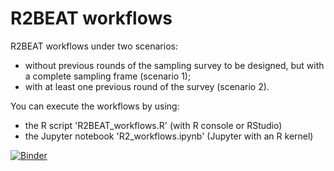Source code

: # R2BEAT workflows
R2BEAT workflows under two scenarios:
- without previous rounds of the sampling survey to be designed, but with a complete sampling frame (scenario 1);
- with at least one previous round of the survey (scenario 2).

You can execute the workflows by using:
- the R script 'R2BEAT_workflows.R' (with R console or RStudio)
- the Jupyter notebook 'R2_workflows.ipynb' (Jupyter with an R kernel)

[![Binder](https://mybinder.org/badge_logo.svg)](https://mybinder.org/v2/gh/barcaroli/R2BEAT_workflows/HEAD?filepath=R2BEAT_workflows.ipynb)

> _Required action_
Without the pictures, restate all of the entries above verbatim.

> _Task response_
Source code

: # R2BEAT workflows
R2BEAT workflows under two scenarios:
- without previous rounds of the sampling survey to be designed, but with a complete sampling frame (scenario 1);
- with at least one previous round of the survey (scenario 2).

You can execute the workflows by using:
- the R script 'R2BEAT_workflows.R' (with R console or RStudio)
- the Jupyter notebook 'R2_workflows.ipynb' (Jupyter with an R kernel)

[![Binder](https://mybinder.org/badge_logo.svg)](https://mybinder.org/v2/gh/barcaroli/R2BEAT_workflows/HEAD?filepath=R2BEAT_workflows.ipynb)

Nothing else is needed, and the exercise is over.